Теперь ахиллесовой моей пятой[26] была не дочь, а внучка. Что бы ни делала, мысли постоянно вертелись вокруг неё – боль и тревога за её будущее не покидали… Я разучилась смеяться и твёрдо решила уехать, если придёт разрешение на выезд. Верила, что в Германии её судьба сложится по-другому и что Аля начнёт болеть за неё так же, как когда-то болела за них я.
Сборы
Вызов пришёл. Я в срочном порядке продавала свой скарб, который с лёгкостью можно было выбросить – жалко было: всю жизнь наживался. Юра с Ларисой колебались – переговорив, однако, со знакомыми музыкантами, жившими к тому времени во множестве в Германии, тоже склонились к переезду. Ларисе было жаль больную мать, которой не хотелось расставаться с дочерью и Олей, любимой внучкой. Иза и мама отнеслись к отъезду по-разному. Иза одобряла: «Ничего не теряете», мать с отцом отговаривали.

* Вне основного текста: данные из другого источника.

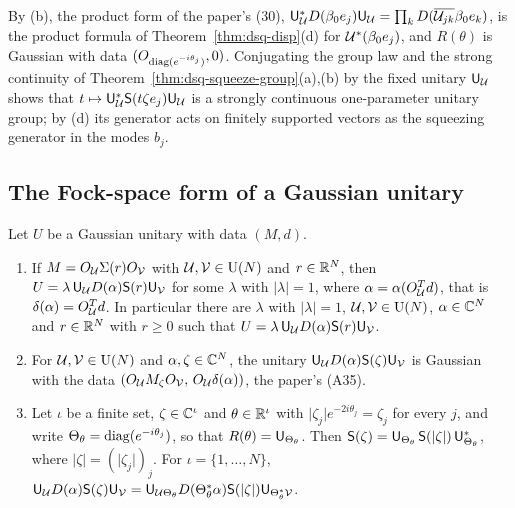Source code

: \begin{veteenv}
By (b), the product form of the paper's (30), $\sU_\cU^*D(\beta_0e_j)\sU_\cU=\prod_kD(\overline{\cU_{jk}}\beta_0e_k)$, is the product formula of
Theorem~\ref{thm:dsq-disp}(d) for $\cU^*(\beta_0e_j)$, and $R(\theta)$ is Gaussian with data $(O_{\diag(e^{-i\theta_j})},0)$. Conjugating
the group law and the strong continuity of Theorem~\ref{thm:dsq-squeeze-group}(a),(b) by the fixed unitary $\sU_\cU$ shows that
$t\mapsto\sU_\cU^*\sS(t\zeta e_j)\sU_\cU$ is a strongly continuous one-parameter unitary group; by (d) its generator acts on finitely
supported vectors as the squeezing generator in the modes $b_j$.

\subsection{The Fock-space form of a Gaussian unitary}\label{sec:gu-prop5}

\begin{theorem}\label{thm:gu-prop5}
Let $U$ be a Gaussian unitary with data $(M,d)$.
\begin{enumerate}
\item[(a)] If $M=O_\cU\Sigma(r)O_\cV$ with $\cU,\cV\in\Un$ and $r\in\R^N$, then $U=\lambda\,\sU_\cU D(\alpha)\sS(r)\sU_\cV$ for some
$\lambda$ with $\lvert\lambda\rvert=1$, where $\alpha=\alpha(O_\cU^Td)$, that is $\delta(\alpha)=O_\cU^Td$. In particular there are $\lambda$ with
$\lvert\lambda\rvert=1$, $\cU,\cV\in\Un$, $\alpha\in\C^N$ and $r\in\R^N$ with $r\ge0$ such that $U=\lambda\,\sU_\cU D(\alpha)\sS(r)\sU_\cV$.
\item[(b)] For $\cU,\cV\in\Un$ and $\alpha,\zeta\in\C^N$, the unitary $\sU_\cU D(\alpha)\sS(\zeta)\sU_\cV$ is Gaussian with the
data $(O_\cU M_\zeta O_\cV,\,O_\cU\delta(\alpha))$, the paper's (A35).
\item[(c)] Let $\iota$ be a finite set, $\zeta\in\C^\iota$ and $\theta\in\R^\iota$ with $\lvert\zeta_j\rvert e^{-2i\theta_j}=\zeta_j$ for
every $j$, and write $\Theta_\theta=\diag(e^{-i\theta_j})$, so that $R(\theta)=\sU_{\Theta_\theta}$. Then $\sS(\zeta)=\sU_{\Theta_\theta}\,\sS(\lvert\zeta\rvert)\,
\sU_{\Theta_\theta}^*$, where $\lvert\zeta\rvert=(\lvert\zeta_j\rvert)_j$. For $\iota=\{1,\ldots,N\}$,
$\sU_\cU D(\alpha)\sS(\zeta)\sU_\cV=\sU_{\cU\Theta_\theta}D(\Theta_\theta^*\alpha)\sS(\lvert\zeta\rvert)\sU_{\Theta_\theta^*\cV}$.
\end{enumerate}
\end{theorem}


\end{veteenv}
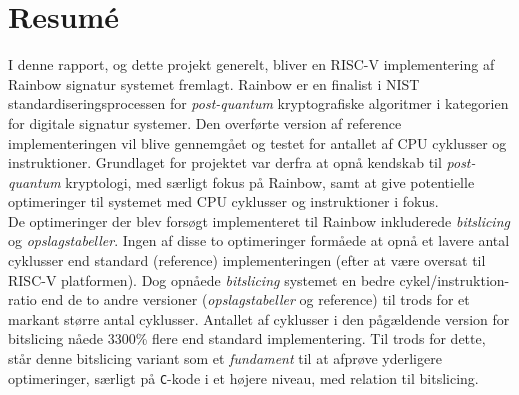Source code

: \section*{Resumé}
I denne rapport, og dette projekt generelt, bliver en RISC-V implementering af Rainbow signatur systemet fremlagt. Rainbow er en finalist i NIST standardiseringsprocessen for \emph{post-quantum} kryptografiske algoritmer i kategorien for digitale signatur systemer. Den overførte version af reference implementeringen vil blive gennemgået og testet for antallet af CPU cyklusser og instruktioner. Grundlaget for projektet var derfra at opnå kendskab til \emph{post-quantum} kryptologi, med særligt fokus på Rainbow, samt at give potentielle optimeringer til systemet med CPU cyklusser og instruktioner i fokus.
\medskip\\
De optimeringer der blev forsøgt implementeret til Rainbow inkluderede \emph{bitslicing} og \emph{opslagstabeller}. Ingen af disse to optimeringer formåede at opnå et lavere antal cyklusser end standard (reference) implementeringen (efter at være oversat til RISC-V platformen). Dog opnåede \emph{bitslicing} systemet en bedre cykel/instruktion-ratio end de to andre versioner (\emph{opslagstabeller} og reference) til trods for et markant større antal cyklusser. Antallet af cyklusser i den pågældende version for bitslicing nåede 3300\% flere end standard implementering. Til trods for dette, står denne bitslicing variant som et \emph{fundament} til at afprøve yderligere optimeringer, særligt på \texttt{C}-kode i et højere niveau, med relation til bitslicing.

\pagebreak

Узнав о нашем решении, Володя начал активно оформлять родителям загранпаспорта.
В холодный февральский день, одетая во всё меховое: тёплую цигейковую шубу, песцовую шапку, меховые варежки, – я в больших мужских валенках выплясывала на базаре возле своего «магазина» – вещей Юриных и наших, – как подъехал на машине Володя. Мы срочно погрузили всё, и он увёз меня к родителям склонять их к выезду.
Девяносто двухлетняя мама сидела в постели. Её сознание работало чётко, но она плохо слышала, с трудом передвигалась, и от какого-то старческого заболевания подёргивалась у неё голова и левая рука. «Идти не сможет – её носить надо, а кому? – было первое, когда я взглянула на неё. – Зачем их с места срывать?» Папа, Иза и Володя окружили кровать, сидя на стульях, я присела на постель.
– Тоня, – плачуще начала мама, – ты вот уезжаешь, а мы? А нам что делать?
– Думаю, мама, и вам уезжать надо. Хуже не будет, – сжала я её подрагивающую руку.
Поняв, что сопровождать их никто не собирался, я обиделась и за себя, и за родителей. «Совет устроили, а отъезд не готовят. У меня и Катя, и работа в школе, и базар по выходным. Неужели не понимают?» – упрекала я мысленно Володю с Изой.
– Боюсь я… Мы ничего ещё не продавали, жалко бросать всё, – тем же голосом продолжила мама.
– А чо бросать? – вскипел Володя. – Чо бросать? Барахло это? Подумаешь – все равно всё выбросится!